49. The Day After

14.7K 1.2K 197
                                    

Aku bener-bener ga sabar buat nyelesain cerita ini meskipun bingung nyari ide buat alurnya biar bagus hweh wkwk. Terimakasih untuk dukungan kalian semua ya :)

Happy reading and enjoy everyone !

*

49

Pagi-pagi sekali, Alana sudah membuka matanya untuk mempersiapkan segala keperluannya. Padahal ia baru saja tertidur dua jam setelah Davin mengijinkannya tidur tentunya. Ya, pria itu kembali merayunya dan mencumbu dengan manja sambil menjelaskan kata-kata yang dimaksudkannya. Davin tahu kalau wanitanya itu cemburu dengan dirinya, dan itu semua kembali membuat Alana risih. Tapi setidaknya hari ini sudah tiba. Hari dimana akhirnya ia akan pergi untuk sementara waktu dan memulai kegiatannya untuk bekerja. Yang artinya tidak akan ada lagi jam jumpa yang begitu intens setelah ini. Senang rasanya mengingat selama dua minggu ke depan ia tidak akan bertemu dengan pria yang serumah dengannya, yang terus-terusan mencumbunya tanpa henti. Ah, lagi-lagi semua ingatan itu membuat wajah Alana memanas "Setidaknya selama dua minggu ke depan aku akan terbebas darinya." tangannya kembali memasukkan barang terakhir ke dalam tas nya. Setelahnya ia bangkit berdiri lalu melangkah menuju bathroom. Hanya butuh waktu sekitar dua puluh menit hingga wanita itu kembali keluar dengan rambut basah yang sudah dibalut handuk. Dengan cepat, ia memakai pakaiannya lalu duduk di depan cermin.
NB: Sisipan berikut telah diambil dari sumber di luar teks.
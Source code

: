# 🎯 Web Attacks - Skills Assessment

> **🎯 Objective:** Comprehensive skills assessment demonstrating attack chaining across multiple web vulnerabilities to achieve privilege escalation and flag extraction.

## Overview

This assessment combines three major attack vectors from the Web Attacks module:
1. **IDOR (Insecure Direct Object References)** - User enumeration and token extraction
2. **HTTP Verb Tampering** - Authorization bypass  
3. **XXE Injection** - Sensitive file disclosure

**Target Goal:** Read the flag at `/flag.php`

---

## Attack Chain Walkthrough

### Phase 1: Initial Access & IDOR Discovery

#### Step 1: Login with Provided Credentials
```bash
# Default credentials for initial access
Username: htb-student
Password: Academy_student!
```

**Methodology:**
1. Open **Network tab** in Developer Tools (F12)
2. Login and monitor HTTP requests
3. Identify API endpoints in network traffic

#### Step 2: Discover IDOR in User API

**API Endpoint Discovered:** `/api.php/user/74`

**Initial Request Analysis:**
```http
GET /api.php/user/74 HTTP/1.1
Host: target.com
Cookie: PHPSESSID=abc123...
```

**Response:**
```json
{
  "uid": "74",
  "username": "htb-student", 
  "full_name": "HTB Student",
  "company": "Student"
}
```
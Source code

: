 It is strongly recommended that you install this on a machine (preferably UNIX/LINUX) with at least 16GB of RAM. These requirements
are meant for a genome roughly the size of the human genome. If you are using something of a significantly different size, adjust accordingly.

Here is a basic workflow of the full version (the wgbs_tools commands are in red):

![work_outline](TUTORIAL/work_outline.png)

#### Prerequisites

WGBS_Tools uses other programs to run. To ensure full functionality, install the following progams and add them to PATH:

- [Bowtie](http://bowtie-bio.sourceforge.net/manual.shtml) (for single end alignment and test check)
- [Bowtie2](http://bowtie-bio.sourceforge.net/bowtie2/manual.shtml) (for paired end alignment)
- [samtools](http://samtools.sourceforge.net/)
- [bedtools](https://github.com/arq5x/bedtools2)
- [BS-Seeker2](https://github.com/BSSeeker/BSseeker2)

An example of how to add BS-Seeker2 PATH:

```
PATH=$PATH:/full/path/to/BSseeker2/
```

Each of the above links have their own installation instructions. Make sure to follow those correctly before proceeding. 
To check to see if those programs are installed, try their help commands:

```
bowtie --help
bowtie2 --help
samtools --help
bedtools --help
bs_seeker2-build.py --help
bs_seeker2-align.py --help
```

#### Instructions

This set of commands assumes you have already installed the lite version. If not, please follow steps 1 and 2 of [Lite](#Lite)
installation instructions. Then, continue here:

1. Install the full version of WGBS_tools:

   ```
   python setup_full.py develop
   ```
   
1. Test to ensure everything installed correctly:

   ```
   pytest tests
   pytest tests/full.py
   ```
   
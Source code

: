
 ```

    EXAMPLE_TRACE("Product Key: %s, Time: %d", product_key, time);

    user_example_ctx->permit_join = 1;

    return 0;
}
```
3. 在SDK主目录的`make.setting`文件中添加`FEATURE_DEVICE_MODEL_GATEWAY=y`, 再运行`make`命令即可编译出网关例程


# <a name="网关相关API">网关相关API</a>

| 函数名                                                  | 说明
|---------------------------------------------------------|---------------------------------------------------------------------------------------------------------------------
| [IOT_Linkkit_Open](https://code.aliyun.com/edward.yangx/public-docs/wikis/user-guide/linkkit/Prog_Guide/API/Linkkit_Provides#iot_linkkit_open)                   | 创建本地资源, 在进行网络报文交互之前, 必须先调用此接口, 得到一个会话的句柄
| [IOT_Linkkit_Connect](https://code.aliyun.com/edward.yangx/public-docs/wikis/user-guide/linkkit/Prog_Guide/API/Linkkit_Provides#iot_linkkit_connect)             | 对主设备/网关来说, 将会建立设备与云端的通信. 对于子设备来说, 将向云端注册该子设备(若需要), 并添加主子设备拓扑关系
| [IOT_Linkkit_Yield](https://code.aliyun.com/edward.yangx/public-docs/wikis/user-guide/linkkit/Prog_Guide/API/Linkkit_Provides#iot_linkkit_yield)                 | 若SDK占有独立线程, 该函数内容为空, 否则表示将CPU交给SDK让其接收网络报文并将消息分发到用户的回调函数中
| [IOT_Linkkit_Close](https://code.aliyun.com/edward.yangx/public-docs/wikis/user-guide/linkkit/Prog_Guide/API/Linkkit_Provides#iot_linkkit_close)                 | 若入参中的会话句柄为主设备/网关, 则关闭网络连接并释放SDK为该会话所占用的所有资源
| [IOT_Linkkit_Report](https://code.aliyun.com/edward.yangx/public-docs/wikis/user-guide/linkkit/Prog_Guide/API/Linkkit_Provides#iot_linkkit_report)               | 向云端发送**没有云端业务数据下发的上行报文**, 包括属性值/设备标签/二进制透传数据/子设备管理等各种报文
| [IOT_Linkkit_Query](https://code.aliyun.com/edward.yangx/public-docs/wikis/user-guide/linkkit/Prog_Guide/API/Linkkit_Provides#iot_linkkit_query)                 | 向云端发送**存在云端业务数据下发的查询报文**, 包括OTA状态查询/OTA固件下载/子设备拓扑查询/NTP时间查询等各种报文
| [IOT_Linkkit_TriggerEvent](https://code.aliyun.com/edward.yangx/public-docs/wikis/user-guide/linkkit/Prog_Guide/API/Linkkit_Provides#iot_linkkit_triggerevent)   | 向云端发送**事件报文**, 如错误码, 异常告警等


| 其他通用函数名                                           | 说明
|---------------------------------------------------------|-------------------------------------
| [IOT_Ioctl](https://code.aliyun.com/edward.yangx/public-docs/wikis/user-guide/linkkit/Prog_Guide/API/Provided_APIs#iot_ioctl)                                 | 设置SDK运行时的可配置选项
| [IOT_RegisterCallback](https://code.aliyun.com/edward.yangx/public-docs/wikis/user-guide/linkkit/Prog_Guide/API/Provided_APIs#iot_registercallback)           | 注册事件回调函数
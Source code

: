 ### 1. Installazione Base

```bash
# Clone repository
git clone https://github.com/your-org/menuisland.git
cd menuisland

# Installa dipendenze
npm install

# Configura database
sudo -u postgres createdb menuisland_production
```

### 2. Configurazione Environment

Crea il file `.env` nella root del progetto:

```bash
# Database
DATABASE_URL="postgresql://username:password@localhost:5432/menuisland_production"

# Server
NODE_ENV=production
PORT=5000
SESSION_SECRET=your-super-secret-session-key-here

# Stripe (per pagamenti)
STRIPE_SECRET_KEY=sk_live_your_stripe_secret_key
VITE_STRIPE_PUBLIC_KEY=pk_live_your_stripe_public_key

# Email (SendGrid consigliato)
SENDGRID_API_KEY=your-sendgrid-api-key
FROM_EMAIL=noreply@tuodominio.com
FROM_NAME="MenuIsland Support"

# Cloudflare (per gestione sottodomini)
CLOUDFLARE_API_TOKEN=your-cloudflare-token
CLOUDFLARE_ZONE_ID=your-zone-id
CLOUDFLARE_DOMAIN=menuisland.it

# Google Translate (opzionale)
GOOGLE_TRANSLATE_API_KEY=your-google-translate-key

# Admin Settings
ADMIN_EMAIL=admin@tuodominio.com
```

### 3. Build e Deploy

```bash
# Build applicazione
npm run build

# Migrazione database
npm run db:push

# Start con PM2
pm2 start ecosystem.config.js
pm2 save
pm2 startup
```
Di kamar sebelah, Davin juga sudah bersiap untuk pergi ke kantor. Tangannya yang sedang memilih deretan dasi mahalnya di lemari, langsung terhenti begitu semerbak wangi sabun seorang wanita menghiasi penciumannya. Satu sudut bibirnya terangkat tipis membayangkan bagaimana jika ia menghirupnya langsung dari tubuh wanita itu. Davin tertawa pelan lalu menggeleng-gelengkan kepalanya. Ia yakin pikirannya mulai tidak waras karena terlalu terobsesi pada istrinya sendiri. Setelah mengambil satu dasi yang akan dipakainya, ia segera berjalan keluar kamar dan matanya langsung bertemu dengan Alana yang baru juga keluar dari kamarnya "Pagi." sapa Davin ramah.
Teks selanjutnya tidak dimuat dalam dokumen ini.